Top of DATA UNDER STUDY

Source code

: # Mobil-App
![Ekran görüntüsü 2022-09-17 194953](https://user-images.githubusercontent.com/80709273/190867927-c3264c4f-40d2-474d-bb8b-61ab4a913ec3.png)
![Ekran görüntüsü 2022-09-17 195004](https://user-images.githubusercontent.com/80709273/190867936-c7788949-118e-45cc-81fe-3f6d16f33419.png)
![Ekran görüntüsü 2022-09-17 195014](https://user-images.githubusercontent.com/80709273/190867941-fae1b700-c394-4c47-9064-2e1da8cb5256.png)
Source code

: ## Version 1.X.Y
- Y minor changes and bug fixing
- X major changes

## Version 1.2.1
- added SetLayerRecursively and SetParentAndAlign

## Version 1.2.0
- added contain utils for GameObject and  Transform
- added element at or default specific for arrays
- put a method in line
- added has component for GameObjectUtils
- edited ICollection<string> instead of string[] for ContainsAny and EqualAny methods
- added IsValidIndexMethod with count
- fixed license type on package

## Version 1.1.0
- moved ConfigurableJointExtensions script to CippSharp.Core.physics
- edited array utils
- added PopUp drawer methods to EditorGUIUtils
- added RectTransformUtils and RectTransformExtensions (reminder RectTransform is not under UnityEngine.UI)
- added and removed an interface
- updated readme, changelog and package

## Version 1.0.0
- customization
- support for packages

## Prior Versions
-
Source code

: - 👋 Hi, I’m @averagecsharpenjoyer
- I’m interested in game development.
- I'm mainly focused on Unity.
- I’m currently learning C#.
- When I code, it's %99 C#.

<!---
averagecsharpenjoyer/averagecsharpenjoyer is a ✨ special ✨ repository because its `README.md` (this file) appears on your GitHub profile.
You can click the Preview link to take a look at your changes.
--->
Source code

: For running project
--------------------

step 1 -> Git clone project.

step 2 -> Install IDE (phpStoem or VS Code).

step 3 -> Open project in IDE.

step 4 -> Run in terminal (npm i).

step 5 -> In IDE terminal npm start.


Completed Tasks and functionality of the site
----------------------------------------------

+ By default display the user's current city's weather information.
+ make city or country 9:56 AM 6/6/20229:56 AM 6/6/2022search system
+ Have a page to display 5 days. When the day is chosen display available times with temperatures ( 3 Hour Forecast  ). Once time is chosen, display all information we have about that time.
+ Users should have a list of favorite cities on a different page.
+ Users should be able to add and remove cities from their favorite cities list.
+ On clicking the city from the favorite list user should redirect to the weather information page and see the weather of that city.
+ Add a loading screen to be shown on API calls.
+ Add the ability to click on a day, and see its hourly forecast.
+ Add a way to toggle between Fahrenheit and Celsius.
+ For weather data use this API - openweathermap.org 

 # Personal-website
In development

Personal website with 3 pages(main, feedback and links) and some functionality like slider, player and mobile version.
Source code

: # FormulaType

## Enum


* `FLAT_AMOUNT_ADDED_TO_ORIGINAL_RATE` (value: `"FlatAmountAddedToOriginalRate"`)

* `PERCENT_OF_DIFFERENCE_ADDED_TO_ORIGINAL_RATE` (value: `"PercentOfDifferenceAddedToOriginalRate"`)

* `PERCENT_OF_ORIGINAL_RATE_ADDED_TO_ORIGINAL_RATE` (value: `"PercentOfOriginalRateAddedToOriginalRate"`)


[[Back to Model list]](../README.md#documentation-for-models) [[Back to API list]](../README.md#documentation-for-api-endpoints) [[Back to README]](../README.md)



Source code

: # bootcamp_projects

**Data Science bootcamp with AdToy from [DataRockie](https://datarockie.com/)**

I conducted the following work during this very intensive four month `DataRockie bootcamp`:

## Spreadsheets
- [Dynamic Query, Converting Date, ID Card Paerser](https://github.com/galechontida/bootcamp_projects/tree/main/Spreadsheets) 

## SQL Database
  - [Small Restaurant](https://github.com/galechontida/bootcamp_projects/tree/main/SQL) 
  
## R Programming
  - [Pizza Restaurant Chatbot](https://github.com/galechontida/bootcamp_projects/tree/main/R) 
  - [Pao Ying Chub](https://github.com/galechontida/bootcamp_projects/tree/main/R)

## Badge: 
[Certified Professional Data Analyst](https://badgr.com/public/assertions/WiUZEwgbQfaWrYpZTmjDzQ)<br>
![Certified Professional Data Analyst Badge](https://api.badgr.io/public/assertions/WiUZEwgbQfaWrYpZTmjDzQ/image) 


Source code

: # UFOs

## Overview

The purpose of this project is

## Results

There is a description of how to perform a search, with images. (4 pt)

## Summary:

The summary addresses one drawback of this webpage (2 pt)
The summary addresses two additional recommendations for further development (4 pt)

Bottom of DATA UNDER STUDY

WHAT THE EXERCISE ASKS:
The full set of entries must be restated exactly, with none omitted.

ANSWER BOX:
Source code

: # Mobil-App
![Ekran görüntüsü 2022-09-17 194953](https://user-images.githubusercontent.com/80709273/190867927-c3264c4f-40d2-474d-bb8b-61ab4a913ec3.png)
![Ekran görüntüsü 2022-09-17 195004](https://user-images.githubusercontent.com/80709273/190867936-c7788949-118e-45cc-81fe-3f6d16f33419.png)
![Ekran görüntüsü 2022-09-17 195014](https://user-images.githubusercontent.com/80709273/190867941-fae1b700-c394-4c47-9064-2e1da8cb5256.png)
Source code

: ## Version 1.X.Y
- Y minor changes and bug fixing
- X major changes

## Version 1.2.1
- added SetLayerRecursively and SetParentAndAlign

## Version 1.2.0
- added contain utils for GameObject and  Transform
- added element at or default specific for arrays
- put a method in line
- added has component for GameObjectUtils
- edited ICollection<string> instead of string[] for ContainsAny and EqualAny methods
- added IsValidIndexMethod with count
- fixed license type on package

## Version 1.1.0
- moved ConfigurableJointExtensions script to CippSharp.Core.physics
- edited array utils
- added PopUp drawer methods to EditorGUIUtils
- added RectTransformUtils and RectTransformExtensions (reminder RectTransform is not under UnityEngine.UI)
- added and removed an interface
- updated readme, changelog and package

## Version 1.0.0
- customization
- support for packages

## Prior Versions
-
Source code

: - 👋 Hi, I’m @averagecsharpenjoyer
- I’m interested in game development.
- I'm mainly focused on Unity.
- I’m currently learning C#.
- When I code, it's %99 C#.

<!---
averagecsharpenjoyer/averagecsharpenjoyer is a ✨ special ✨ repository because its `README.md` (this file) appears on your GitHub profile.
You can click the Preview link to take a look at your changes.
--->
Source code

: For running project
--------------------

step 1 -> Git clone project.

step 2 -> Install IDE (phpStoem or VS Code).

step 3 -> Open project in IDE.

step 4 -> Run in terminal (npm i).

step 5 -> In IDE terminal npm start.


Completed Tasks and functionality of the site
----------------------------------------------

+ By default display the user's current city's weather information.
+ make city or country 9:56 AM 6/6/20229:56 AM 6/6/2022search system
+ Have a page to display 5 days. When the day is chosen display available times with temperatures ( 3 Hour Forecast  ). Once time is chosen, display all information we have about that time.
+ Users should have a list of favorite cities on a different page.
+ Users should be able to add and remove cities from their favorite cities list.
+ On clicking the city from the favorite list user should redirect to the weather information page and see the weather of that city.
+ Add a loading screen to be shown on API calls.
+ Add the ability to click on a day, and see its hourly forecast.
+ Add a way to toggle between Fahrenheit and Celsius.
+ For weather data use this API - openweathermap.org 

 # Personal-website
In development

Personal website with 3 pages(main, feedback and links) and some functionality like slider, player and mobile version.
Source code

: # FormulaType

## Enum


* `FLAT_AMOUNT_ADDED_TO_ORIGINAL_RATE` (value: `"FlatAmountAddedToOriginalRate"`)

* `PERCENT_OF_DIFFERENCE_ADDED_TO_ORIGINAL_RATE` (value: `"PercentOfDifferenceAddedToOriginalRate"`)

* `PERCENT_OF_ORIGINAL_RATE_ADDED_TO_ORIGINAL_RATE` (value: `"PercentOfOriginalRateAddedToOriginalRate"`)


[[Back to Model list]](../README.md#documentation-for-models) [[Back to API list]](../README.md#documentation-for-api-endpoints) [[Back to README]](../README.md)



Source code

: # bootcamp_projects

**Data Science bootcamp with AdToy from [DataRockie](https://datarockie.com/)**

I conducted the following work during this very intensive four month `DataRockie bootcamp`:

## Spreadsheets
- [Dynamic Query, Converting Date, ID Card Paerser](https://github.com/galechontida/bootcamp_projects/tree/main/Spreadsheets) 

## SQL Database
  - [Small Restaurant](https://github.com/galechontida/bootcamp_projects/tree/main/SQL) 
  
## R Programming
  - [Pizza Restaurant Chatbot](https://github.com/galechontida/bootcamp_projects/tree/main/R) 
  - [Pao Ying Chub](https://github.com/galechontida/bootcamp_projects/tree/main/R)

## Badge: 
[Certified Professional Data Analyst](https://badgr.com/public/assertions/WiUZEwgbQfaWrYpZTmjDzQ)<br>
![Certified Professional Data Analyst Badge](https://api.badgr.io/public/assertions/WiUZEwgbQfaWrYpZTmjDzQ/image) 


Source code

: # UFOs

## Overview

The purpose of this project is

## Results

There is a description of how to perform a search, with images. (4 pt)

## Summary:

The summary addresses one drawback of this webpage (2 pt)
The summary addresses two additional recommendations for further development (4 pt)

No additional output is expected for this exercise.